WAZ: Koalition hat noch keine sichere Mehrheit

Die Koalition hat noch keine sichere Mehrheit für das Betreuungsgeld. CDU-Frau Rita Pawelski will das Gesetz im Bundestag ablehnen, wenn es keine Änderungen mehr gibt: „Für mich ist die Zustimmung zurzeit nicht möglich“, sagte die Sprecherin der „Gruppe der Frauen“ in der Unionsfraktion am Dienstag gegenüber den Zeitungen der WAZ-Gruppe (Mittwochsausgabe).

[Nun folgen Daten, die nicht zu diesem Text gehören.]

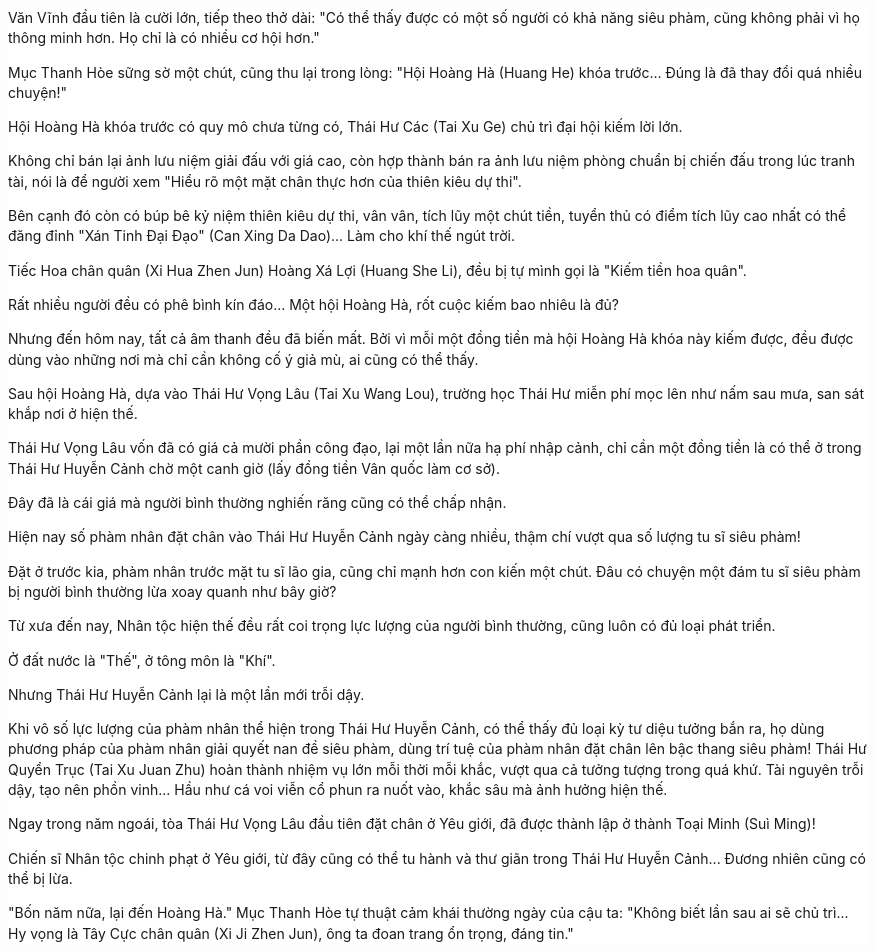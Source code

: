 Văn Vĩnh đầu tiên là cười lớn, tiếp theo thở dài: "Có thể thấy được có một số người có khả năng siêu phàm, cũng không phải vì họ thông minh hơn. Họ chỉ là có nhiều cơ hội hơn."

Mục Thanh Hòe sững sờ một chút, cũng thu lại trong lòng: "Hội Hoàng Hà (Huang He) khóa trước... Đúng là đã thay đổi quá nhiều chuyện!"

Hội Hoàng Hà khóa trước có quy mô chưa từng có, Thái Hư Các (Tai Xu Ge) chủ trì đại hội kiếm lời lớn.

Không chỉ bán lại ảnh lưu niệm giải đấu với giá cao, còn hợp thành bán ra ảnh lưu niệm phòng chuẩn bị chiến đấu trong lúc tranh tài, nói là để người xem "Hiểu rõ một mặt chân thực hơn của thiên kiêu dự thi".

Bên cạnh đó còn có búp bê kỷ niệm thiên kiêu dự thi, vân vân, tích lũy một chút tiền, tuyển thủ có điểm tích lũy cao nhất có thể đăng đỉnh "Xán Tinh Đại Đạo" (Can Xing Da Dao)... Làm cho khí thế ngút trời.

Tiếc Hoa chân quân (Xi Hua Zhen Jun) Hoàng Xá Lợi (Huang She Li), đều bị tự mình gọi là "Kiếm tiền hoa quân".

Rất nhiều người đều có phê bình kín đáo... Một hội Hoàng Hà, rốt cuộc kiếm bao nhiêu là đủ?

Nhưng đến hôm nay, tất cả âm thanh đều đã biến mất. Bởi vì mỗi một đồng tiền mà hội Hoàng Hà khóa này kiếm được, đều được dùng vào những nơi mà chỉ cần không cố ý giả mù, ai cũng có thể thấy.

Sau hội Hoàng Hà, dựa vào Thái Hư Vọng Lâu (Tai Xu Wang Lou), trường học Thái Hư miễn phí mọc lên như nấm sau mưa, san sát khắp nơi ở hiện thế.

Thái Hư Vọng Lâu vốn đã có giá cả mười phần công đạo, lại một lần nữa hạ phí nhập cảnh, chỉ cần một đồng tiền là có thể ở trong Thái Hư Huyễn Cảnh chờ một canh giờ (lấy đồng tiền Vân quốc làm cơ sở).

Đây đã là cái giá mà người bình thường nghiến răng cũng có thể chấp nhận.

Hiện nay số phàm nhân đặt chân vào Thái Hư Huyễn Cảnh ngày càng nhiều, thậm chí vượt qua số lượng tu sĩ siêu phàm!

Đặt ở trước kia, phàm nhân trước mặt tu sĩ lão gia, cũng chỉ mạnh hơn con kiến một chút. Đâu có chuyện một đám tu sĩ siêu phàm bị người bình thường lừa xoay quanh như bây giờ?

Từ xưa đến nay, Nhân tộc hiện thế đều rất coi trọng lực lượng của người bình thường, cũng luôn có đủ loại phát triển.

Ở đất nước là "Thế", ở tông môn là "Khí".

Nhưng Thái Hư Huyễn Cảnh lại là một lần mới trỗi dậy.

Khi vô số lực lượng của phàm nhân thể hiện trong Thái Hư Huyễn Cảnh, có thể thấy đủ loại kỳ tư diệu tưởng bắn ra, họ dùng phương pháp của phàm nhân giải quyết nan đề siêu phàm, dùng trí tuệ của phàm nhân đặt chân lên bậc thang siêu phàm! Thái Hư Quyển Trục (Tai Xu Juan Zhu) hoàn thành nhiệm vụ lớn mỗi thời mỗi khắc, vượt qua cả tưởng tượng trong quá khứ. Tài nguyên trỗi dậy, tạo nên phồn vinh... Hầu như cá voi viễn cổ phun ra nuốt vào, khắc sâu mà ảnh hưởng hiện thế.

Ngay trong năm ngoái, tòa Thái Hư Vọng Lâu đầu tiên đặt chân ở Yêu giới, đã được thành lập ở thành Toại Minh (Suì Ming)!

Chiến sĩ Nhân tộc chinh phạt ở Yêu giới, từ đây cũng có thể tu hành và thư giãn trong Thái Hư Huyễn Cảnh... Đương nhiên cũng có thể bị lừa.

"Bốn năm nữa, lại đến Hoàng Hà." Mục Thanh Hòe tự thuật cảm khái thường ngày của cậu ta: "Không biết lần sau ai sẽ chủ trì... Hy vọng là Tây Cực chân quân (Xi Ji Zhen Jun), ông ta đoan trang ổn trọng, đáng tin."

 Auch andere CDU-Abgeordnete hatten in den letzten Wochen ihre Zustimmung infrage gestellt. Bargeld für alle Eltern, die ihre Kinder nicht in die öffentlich geförderte U-3-Betreuung geben – das ist der Kern des Gesetzes. „Seehofer pur“ nennt Pawelski den Entwurf, der am nächsten Mittwoch ins Kabinett kommt. Im Gesetzentwurf der Familienministerin, der dieser Zeitung vorliegt, finden sich die Kritiker des Betreuungsgeldes nicht wieder. Gestrichen ist die Pflicht, Kinder zu Vorsorgeuntersuchungen zu schicken, um auf diese Weise problematische Familien unter Kontrolle zu stellen.

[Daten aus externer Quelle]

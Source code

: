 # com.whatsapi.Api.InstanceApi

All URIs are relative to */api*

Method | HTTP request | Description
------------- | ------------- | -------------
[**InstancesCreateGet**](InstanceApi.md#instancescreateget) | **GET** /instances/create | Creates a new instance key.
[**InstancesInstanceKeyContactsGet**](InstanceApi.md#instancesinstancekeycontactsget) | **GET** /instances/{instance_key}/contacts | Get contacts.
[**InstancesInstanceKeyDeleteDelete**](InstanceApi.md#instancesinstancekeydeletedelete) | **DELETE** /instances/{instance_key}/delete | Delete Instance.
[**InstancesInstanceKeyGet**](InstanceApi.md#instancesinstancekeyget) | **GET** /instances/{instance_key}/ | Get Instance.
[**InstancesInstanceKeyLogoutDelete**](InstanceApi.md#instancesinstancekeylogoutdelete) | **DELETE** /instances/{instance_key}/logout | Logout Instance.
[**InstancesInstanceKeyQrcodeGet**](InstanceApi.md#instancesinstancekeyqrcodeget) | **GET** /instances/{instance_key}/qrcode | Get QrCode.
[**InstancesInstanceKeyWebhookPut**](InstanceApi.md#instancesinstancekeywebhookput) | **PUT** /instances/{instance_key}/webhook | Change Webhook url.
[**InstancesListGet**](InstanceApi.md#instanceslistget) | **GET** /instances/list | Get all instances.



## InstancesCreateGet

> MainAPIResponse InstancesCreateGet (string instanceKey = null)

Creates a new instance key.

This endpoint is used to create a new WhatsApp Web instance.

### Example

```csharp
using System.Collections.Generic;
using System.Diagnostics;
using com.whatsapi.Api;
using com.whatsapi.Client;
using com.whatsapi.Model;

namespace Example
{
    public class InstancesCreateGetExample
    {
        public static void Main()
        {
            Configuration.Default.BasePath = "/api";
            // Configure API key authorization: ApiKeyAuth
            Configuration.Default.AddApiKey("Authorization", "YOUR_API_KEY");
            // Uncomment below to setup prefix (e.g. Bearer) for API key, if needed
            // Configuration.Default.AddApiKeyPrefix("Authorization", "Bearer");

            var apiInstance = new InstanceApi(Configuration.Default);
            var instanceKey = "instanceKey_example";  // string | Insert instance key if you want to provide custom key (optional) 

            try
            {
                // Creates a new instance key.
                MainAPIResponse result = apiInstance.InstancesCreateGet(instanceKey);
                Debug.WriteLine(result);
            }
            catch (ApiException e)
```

Gestrichen ist auch die Möglichkeit für Eltern, wenigstens ein paar Stunden pro Tag eine Kita nutzen zu dürfen, wie es nach dem Thüringer Modell erlaubt wäre. „Aber ich bin in einer christlichen Partei, ich glaube noch an Wunder“, sagt Pawelski. Noch wäre Zeit. In Schröders Entwurf gibt es immerhin eine Härtefallregelung: Dort, wo Eltern schwer krank, behindert oder verstorben sind, dürfen die Kinder bis zu zehn Wochenstunden in die Kita gehen, ohne dass der Geldanspruch erlischt. Wenn diese Teilzeit-Regel für alle Eltern gelte und ein paar mehr Stunden umfasse , „dann wäre das die Brücke, über die ich gehen kann“, so Pawelski gegenüber dieser Zeitung.

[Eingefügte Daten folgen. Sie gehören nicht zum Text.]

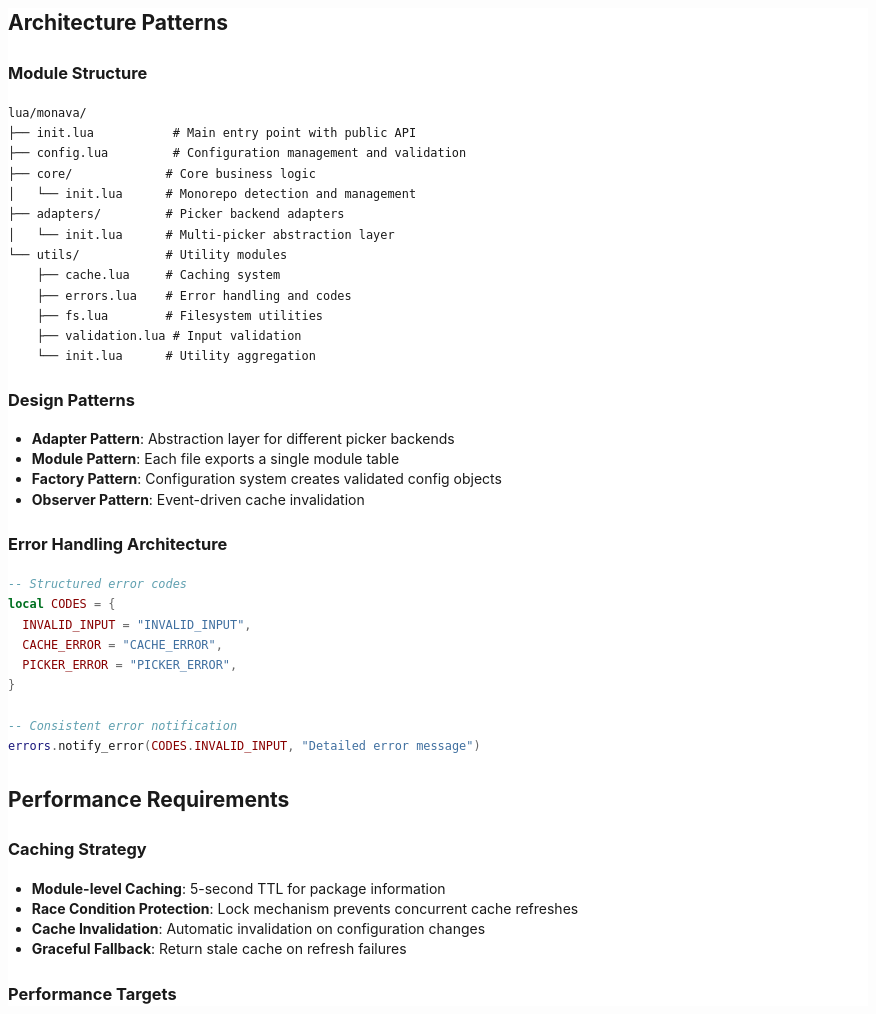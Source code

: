 ## Architecture Patterns

### Module Structure

```
lua/monava/
├── init.lua           # Main entry point with public API
├── config.lua         # Configuration management and validation
├── core/             # Core business logic
│   └── init.lua      # Monorepo detection and management
├── adapters/         # Picker backend adapters
│   └── init.lua      # Multi-picker abstraction layer
└── utils/            # Utility modules
    ├── cache.lua     # Caching system
    ├── errors.lua    # Error handling and codes
    ├── fs.lua        # Filesystem utilities
    ├── validation.lua # Input validation
    └── init.lua      # Utility aggregation
```

### Design Patterns

- **Adapter Pattern**: Abstraction layer for different picker backends
- **Module Pattern**: Each file exports a single module table
- **Factory Pattern**: Configuration system creates validated config objects
- **Observer Pattern**: Event-driven cache invalidation

### Error Handling Architecture

```lua
-- Structured error codes
local CODES = {
  INVALID_INPUT = "INVALID_INPUT",
  CACHE_ERROR = "CACHE_ERROR",
  PICKER_ERROR = "PICKER_ERROR",
}

-- Consistent error notification
errors.notify_error(CODES.INVALID_INPUT, "Detailed error message")
```

## Performance Requirements

### Caching Strategy

- **Module-level Caching**: 5-second TTL for package information
- **Race Condition Protection**: Lock mechanism prevents concurrent cache refreshes
- **Cache Invalidation**: Automatic invalidation on configuration changes
- **Graceful Fallback**: Return stale cache on refresh failures

### Performance Targets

CSU-Chef Horst Seehofer hat jedoch bereits deutlich gemacht: „Da wird null verändert. Und null heißt null Komma null.“ Mitte Juni wird sich die Gruppe der Frauen in der Unionsfraktion treffen und sich für die Bundestagsabstimmung festlegen. Bislang lehnt die Mehrheit eine Barauszahlung des Betreuungsgeldes ab. Und sie sind nicht allein: Vor einigen Wochen hatten 23 Unionsabgeordnete angekündigt, gegen das Betreuungsgeld zu stimmen.

Auch in der FDP werden die Abweichler laut. Das Betreuungsgeld soll laut Schröders Gesetzentwurf auf Hartz IV angerechnet werden. Das sei „wirtschaftlich vertretbar“. Wer dagegen einen Job hat, darf anders als beim Elterngeld auch Vollzeit arbeiten und dennoch Betreuungsgeld kassieren. Solange Eltern „ihr Kind selbst betreuen und erziehen“. Wie das gehen soll? Kritiker sorgen sich, dass statt Kita oder Tagesmutter nicht nur Verwandte und Au-Pairs die Betreuung übernehmen, sondern der Schwarzmarkt mit günstigen Kindermädchen und Haushaltshilfen boomen dürfte.